When your parents are apart, by way of separation, death or any circumstance, I wonder if the way you split your love moves with it. I'm thinking if, before my mother's death, my love for my parents was carved down the middle, 50/50, or if it would change depending on who I was around at the time.

In Charlotte Wells' Aftersun, Sophie's love for her father weighs so heavily towards him, so doting and special, it's almost as if her love for her mother stayed at home while she came with him on holiday. For the duration of this trip, and the film itself, there is only these two.

And so we watch it pass by with familiar late-90s mundanity: shuttle coaches, sunloungers, lurid-coloured cocktails, tribute acts, Steps played on Walkman. This string of events is paired with – or interrupted by — conversations between Sophie and her father, identifying the traits that bind them so closely, observations of a father and daughter relationship that distance has somehow made stronger.

I loved this. Sophie reminded me of my sister, how the character of Calum provided insight into the emotions of a father children seldom see.

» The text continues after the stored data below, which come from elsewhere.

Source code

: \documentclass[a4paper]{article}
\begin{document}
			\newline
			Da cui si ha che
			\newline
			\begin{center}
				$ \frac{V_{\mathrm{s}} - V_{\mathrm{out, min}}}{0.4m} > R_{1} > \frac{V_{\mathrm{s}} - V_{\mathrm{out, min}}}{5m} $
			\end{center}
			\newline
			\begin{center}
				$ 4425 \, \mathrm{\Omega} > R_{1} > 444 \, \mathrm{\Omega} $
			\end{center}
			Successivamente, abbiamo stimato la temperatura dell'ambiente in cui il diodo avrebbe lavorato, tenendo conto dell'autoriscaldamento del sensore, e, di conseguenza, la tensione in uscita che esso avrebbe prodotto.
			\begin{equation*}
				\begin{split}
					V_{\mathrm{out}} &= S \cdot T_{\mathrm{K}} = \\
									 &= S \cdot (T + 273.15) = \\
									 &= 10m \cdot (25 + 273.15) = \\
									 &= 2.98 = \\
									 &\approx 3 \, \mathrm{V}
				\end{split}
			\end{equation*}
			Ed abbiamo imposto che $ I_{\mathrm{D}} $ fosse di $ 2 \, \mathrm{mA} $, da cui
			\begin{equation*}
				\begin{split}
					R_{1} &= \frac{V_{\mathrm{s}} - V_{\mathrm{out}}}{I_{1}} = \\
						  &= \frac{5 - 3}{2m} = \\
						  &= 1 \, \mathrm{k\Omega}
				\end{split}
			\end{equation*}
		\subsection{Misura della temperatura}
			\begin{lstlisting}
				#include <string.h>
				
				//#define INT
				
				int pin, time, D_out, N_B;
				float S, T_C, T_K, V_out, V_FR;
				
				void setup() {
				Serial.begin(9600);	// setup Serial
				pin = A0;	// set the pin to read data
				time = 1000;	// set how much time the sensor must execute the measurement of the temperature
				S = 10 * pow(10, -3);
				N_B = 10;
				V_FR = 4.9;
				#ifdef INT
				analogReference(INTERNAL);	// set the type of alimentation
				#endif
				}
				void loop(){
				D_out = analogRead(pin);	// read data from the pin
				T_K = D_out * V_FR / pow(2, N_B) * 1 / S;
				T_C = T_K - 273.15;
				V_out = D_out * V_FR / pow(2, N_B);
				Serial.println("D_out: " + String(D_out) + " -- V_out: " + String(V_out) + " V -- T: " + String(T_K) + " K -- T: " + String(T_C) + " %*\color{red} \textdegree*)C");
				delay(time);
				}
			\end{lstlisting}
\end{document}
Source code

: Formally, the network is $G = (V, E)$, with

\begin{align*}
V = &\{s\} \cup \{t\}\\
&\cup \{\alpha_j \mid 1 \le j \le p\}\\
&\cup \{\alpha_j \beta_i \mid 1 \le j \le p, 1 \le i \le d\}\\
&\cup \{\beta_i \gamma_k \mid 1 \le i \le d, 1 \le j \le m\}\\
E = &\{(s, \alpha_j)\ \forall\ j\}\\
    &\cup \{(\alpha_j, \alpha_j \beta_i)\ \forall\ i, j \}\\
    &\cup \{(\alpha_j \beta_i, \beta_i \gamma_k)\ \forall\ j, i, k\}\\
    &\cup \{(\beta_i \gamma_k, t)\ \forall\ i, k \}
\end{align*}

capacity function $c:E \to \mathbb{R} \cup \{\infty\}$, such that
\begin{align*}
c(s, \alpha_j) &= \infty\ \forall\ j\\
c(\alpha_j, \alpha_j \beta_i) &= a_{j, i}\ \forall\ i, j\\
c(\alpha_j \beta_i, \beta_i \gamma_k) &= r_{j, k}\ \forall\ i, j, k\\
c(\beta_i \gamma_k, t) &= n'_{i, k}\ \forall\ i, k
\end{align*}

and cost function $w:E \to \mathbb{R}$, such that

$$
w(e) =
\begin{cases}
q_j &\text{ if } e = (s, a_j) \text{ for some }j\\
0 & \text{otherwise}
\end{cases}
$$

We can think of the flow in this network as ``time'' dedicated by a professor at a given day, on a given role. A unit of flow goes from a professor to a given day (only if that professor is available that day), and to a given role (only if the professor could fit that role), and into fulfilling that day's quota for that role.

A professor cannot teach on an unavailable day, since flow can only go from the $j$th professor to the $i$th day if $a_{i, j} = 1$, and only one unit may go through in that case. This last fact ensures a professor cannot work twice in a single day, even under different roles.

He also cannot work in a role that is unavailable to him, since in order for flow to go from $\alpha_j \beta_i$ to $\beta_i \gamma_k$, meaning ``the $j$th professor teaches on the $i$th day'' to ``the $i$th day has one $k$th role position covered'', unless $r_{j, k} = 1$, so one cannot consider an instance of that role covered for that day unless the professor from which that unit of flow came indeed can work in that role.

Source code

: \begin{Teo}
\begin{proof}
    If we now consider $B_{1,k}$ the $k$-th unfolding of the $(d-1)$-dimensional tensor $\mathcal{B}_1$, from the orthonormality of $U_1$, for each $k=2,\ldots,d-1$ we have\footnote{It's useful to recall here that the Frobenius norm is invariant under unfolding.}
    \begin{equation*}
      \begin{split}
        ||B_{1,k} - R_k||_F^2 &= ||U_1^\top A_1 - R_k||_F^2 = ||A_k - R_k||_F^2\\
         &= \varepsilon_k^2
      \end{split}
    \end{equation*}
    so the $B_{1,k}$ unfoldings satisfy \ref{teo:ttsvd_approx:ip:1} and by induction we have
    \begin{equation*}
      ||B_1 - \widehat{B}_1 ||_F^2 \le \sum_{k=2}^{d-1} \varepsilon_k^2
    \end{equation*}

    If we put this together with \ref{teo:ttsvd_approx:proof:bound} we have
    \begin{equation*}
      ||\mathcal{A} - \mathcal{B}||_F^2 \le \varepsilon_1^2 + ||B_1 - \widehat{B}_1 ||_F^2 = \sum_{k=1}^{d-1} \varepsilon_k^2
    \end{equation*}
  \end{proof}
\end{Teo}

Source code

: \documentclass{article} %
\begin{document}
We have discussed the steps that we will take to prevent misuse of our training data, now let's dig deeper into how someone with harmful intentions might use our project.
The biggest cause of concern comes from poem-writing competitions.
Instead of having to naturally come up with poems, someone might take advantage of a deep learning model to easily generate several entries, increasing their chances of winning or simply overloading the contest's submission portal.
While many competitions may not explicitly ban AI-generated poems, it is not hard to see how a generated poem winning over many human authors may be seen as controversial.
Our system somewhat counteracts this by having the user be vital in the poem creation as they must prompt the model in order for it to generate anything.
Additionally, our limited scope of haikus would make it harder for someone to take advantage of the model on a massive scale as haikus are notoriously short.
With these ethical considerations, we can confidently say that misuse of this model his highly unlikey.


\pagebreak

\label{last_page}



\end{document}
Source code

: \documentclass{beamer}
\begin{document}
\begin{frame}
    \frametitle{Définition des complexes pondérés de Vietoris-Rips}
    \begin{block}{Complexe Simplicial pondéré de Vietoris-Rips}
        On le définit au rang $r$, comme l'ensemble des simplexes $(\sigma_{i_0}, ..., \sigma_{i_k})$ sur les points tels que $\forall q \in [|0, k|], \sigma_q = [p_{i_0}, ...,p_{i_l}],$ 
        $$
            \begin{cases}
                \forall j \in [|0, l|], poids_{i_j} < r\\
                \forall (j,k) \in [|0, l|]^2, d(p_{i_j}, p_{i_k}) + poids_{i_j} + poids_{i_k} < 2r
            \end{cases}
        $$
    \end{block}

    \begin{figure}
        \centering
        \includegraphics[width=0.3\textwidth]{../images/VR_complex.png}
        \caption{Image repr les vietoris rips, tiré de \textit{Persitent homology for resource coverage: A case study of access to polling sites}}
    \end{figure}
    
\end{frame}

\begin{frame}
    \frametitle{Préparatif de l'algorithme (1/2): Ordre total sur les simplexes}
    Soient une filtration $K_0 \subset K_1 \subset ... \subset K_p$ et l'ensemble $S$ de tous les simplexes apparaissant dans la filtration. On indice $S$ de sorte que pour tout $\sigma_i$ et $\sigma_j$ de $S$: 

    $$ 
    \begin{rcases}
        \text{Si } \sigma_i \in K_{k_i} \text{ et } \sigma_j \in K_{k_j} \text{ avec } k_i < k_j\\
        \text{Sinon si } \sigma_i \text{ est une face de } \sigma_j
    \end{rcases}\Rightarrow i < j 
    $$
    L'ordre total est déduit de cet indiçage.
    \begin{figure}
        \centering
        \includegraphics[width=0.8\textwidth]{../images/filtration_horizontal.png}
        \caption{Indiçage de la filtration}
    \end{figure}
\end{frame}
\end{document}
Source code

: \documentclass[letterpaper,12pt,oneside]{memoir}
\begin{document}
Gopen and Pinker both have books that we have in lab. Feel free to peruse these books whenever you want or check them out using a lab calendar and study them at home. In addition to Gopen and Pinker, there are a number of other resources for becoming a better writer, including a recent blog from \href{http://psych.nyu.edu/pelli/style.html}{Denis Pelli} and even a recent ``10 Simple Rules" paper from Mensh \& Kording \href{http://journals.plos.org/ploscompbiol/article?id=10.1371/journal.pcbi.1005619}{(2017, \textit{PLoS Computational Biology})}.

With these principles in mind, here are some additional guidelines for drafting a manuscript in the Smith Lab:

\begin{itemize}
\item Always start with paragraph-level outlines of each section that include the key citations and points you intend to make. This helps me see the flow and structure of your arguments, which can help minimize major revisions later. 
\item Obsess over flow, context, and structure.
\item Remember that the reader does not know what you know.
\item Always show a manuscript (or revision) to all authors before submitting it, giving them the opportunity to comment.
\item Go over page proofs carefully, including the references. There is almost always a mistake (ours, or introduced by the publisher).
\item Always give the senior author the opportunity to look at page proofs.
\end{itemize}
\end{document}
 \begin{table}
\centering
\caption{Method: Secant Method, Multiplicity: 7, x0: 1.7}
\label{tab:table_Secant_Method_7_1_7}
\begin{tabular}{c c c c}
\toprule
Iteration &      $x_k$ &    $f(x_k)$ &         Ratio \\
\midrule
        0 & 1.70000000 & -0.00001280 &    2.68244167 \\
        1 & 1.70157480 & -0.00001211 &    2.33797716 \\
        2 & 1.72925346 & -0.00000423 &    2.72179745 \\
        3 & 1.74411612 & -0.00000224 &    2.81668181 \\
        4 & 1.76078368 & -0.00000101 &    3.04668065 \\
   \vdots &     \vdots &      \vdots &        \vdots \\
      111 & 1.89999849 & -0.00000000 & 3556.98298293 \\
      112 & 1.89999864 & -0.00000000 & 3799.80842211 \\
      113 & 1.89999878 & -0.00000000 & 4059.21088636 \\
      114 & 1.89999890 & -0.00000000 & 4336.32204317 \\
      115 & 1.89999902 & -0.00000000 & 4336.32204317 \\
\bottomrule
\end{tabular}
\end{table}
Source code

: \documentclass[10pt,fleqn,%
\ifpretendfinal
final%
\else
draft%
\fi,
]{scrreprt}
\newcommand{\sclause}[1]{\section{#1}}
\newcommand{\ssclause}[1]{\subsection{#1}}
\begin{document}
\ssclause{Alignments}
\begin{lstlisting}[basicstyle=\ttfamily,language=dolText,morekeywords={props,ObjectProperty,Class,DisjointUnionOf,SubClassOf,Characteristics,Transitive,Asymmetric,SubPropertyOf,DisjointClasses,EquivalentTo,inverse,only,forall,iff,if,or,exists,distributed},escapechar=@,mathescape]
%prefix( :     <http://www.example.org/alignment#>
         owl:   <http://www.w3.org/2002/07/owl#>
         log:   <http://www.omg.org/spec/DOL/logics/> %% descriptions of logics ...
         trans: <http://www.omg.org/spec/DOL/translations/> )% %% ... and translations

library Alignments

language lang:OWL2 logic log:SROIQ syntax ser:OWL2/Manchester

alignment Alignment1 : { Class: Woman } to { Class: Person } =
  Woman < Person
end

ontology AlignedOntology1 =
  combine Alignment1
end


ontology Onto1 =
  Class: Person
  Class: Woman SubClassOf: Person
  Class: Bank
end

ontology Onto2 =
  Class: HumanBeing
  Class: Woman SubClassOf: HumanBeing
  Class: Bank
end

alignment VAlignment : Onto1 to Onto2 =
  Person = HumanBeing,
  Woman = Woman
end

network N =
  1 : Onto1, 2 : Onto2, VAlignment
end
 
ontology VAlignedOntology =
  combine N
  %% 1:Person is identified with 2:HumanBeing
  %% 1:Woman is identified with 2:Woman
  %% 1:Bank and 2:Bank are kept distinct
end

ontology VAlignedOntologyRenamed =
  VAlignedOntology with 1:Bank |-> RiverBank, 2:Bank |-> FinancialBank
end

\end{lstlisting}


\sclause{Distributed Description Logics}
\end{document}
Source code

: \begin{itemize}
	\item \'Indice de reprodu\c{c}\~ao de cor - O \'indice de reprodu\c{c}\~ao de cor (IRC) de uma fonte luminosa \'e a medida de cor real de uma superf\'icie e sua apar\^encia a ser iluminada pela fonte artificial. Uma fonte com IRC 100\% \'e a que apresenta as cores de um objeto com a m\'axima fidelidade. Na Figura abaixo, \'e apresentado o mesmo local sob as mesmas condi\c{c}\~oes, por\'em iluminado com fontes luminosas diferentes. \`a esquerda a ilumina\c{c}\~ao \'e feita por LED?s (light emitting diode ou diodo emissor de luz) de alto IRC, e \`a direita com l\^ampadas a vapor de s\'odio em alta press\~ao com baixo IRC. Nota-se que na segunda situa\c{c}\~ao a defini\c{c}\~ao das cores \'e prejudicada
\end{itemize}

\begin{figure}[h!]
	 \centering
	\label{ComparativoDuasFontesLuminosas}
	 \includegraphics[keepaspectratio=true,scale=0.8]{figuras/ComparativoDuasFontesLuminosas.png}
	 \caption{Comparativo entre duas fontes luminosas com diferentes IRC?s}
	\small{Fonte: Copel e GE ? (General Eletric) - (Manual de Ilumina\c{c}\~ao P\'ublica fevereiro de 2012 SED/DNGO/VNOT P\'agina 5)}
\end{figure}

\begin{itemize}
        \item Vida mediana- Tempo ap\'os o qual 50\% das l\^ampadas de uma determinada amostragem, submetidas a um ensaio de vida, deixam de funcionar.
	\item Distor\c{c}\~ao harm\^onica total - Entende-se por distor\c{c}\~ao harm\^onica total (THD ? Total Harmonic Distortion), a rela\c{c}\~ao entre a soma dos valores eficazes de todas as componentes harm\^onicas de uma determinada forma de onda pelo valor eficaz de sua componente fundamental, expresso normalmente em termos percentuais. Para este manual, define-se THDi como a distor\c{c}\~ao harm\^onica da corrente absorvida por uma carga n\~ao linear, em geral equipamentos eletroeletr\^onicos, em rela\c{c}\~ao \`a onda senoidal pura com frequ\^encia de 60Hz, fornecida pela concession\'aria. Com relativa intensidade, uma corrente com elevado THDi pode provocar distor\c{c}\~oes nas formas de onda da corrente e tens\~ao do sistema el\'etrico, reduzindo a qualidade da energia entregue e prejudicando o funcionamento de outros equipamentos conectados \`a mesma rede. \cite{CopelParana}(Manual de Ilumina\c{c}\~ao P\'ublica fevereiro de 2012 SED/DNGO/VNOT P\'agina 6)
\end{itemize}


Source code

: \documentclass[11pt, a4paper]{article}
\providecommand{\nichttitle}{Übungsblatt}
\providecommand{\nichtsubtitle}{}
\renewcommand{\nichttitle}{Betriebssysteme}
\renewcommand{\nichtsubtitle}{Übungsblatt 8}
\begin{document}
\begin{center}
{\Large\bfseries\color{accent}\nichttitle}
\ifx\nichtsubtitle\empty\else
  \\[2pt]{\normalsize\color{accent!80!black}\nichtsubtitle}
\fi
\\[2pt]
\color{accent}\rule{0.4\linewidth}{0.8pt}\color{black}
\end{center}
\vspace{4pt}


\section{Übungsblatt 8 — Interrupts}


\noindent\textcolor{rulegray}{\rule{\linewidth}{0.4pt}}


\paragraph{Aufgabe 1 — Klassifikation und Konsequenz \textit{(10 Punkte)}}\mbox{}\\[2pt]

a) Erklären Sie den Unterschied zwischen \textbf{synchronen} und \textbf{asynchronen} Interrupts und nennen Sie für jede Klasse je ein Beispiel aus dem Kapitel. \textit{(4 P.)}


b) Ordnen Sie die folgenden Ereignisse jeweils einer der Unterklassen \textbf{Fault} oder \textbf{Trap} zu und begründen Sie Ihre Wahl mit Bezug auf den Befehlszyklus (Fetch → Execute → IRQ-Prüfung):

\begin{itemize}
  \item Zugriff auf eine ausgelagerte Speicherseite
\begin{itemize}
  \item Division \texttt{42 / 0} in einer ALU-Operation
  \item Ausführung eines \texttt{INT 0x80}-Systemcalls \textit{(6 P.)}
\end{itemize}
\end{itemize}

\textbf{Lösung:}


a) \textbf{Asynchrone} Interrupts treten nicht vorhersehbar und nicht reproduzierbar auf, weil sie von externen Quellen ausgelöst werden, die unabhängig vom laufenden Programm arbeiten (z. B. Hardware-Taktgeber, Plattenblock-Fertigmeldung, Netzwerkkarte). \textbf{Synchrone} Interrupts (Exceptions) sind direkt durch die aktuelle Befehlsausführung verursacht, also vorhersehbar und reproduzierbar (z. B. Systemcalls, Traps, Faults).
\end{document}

My dad is maybe the most mysterious person I know; often, I experience a deluge of emotion on the rare occasion he opens up. It's like seeing a rare painting out of its frame, vulnerable and likely to be damaged.

It's funny how our memories of people are so often burned into celluloid or on digital files we store away; how our understanding of adolescence and who we were in our formative years leaves our brains but is easily returned to. But what it summons can be both gorgeous and heartbreaking, two perfect descriptors of AFTERSUN, a masterful debut in my eyes. A hugely important new filmmaker who successfully pins down what it means to love someone wholeheartedly, and to know that it's often not enough – and not possible – to always have them by your side.